Reindexing in SQL Server is necessary in defragmenting indexes, which over time have become fragmented. Learn more here

http://sql-articles.com/articles/performance-tunning/index-fragmentation-in-sql-server-2005/

https://dbamohsin.wordpress.com/2011/05/20/fillfactor-of-an-index-slow-down-fragmentation/

I’ve been working on re-engineering the reindexing process so that it can consider the churn and limit the work done based on churn.

Solution

The new Reindexing process is as follows:

Every night at 23:00 a job runs called “Maintenance – Populate Fragmentation” runs on the SQL Server.
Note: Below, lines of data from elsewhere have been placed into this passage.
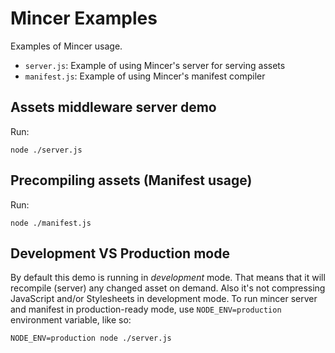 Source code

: Mincer Examples
===============

Examples of Mincer usage.

- `server.js`:    Example of using Mincer's server for serving assets
- `manifest.js`:  Example of using Mincer's manifest compiler


Assets middleware server demo
-----------------------------

Run:

    node ./server.js


Precompiling assets (Manifest usage)
------------------------------------

Run:

    node ./manifest.js


Development VS Production mode
------------------------------

By default this demo is running in _development_ mode. That means that it will
recompile (server) any changed asset on demand. Also it's not compressing
JavaScript and/or Stylesheets in development mode. To run mincer server and
manifest in production-ready mode, use `NODE_ENV=production` environment
variable, like so:

    NODE_ENV=production node ./server.js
This populates a table called TMG_Index_Fragmentation in the Billing database which is used in the job detailed below. This job records all fragmentation in the database.

Every Tuesday & Sunday at 01:00 a job called “Intelligent Reindex/Reorganise” runs on the SQL server. This does the Reindexing for the billing system DB based on the following criteria:

Only Reindex while the churn created by the reindexing is less that 5gb – if the upper limit is reached then reindexing stops

  • Reindex if above 25% fragmented
  • Reorganise if between 10% and 25% fragmented
  • Reindex online if QUERY_GOVERNER_COST_LIMIT is more than 30 seconds (Discussed here – https://dbamohsin.wordpress.com/2011/02/08/query-control-with-query_governer_cost_limit/). We have a table which stores these objects (TMG_High_Cost_Objects)
  • Skip objects at index level if churn limit is likely to be broken by reindexing (calculated by – current churn + (index reserved space * 1.10) < 5120)
    The Procedure which does the reindexing is detailed below. This procedure can potentially work on any database (as long as the objects needed have been created)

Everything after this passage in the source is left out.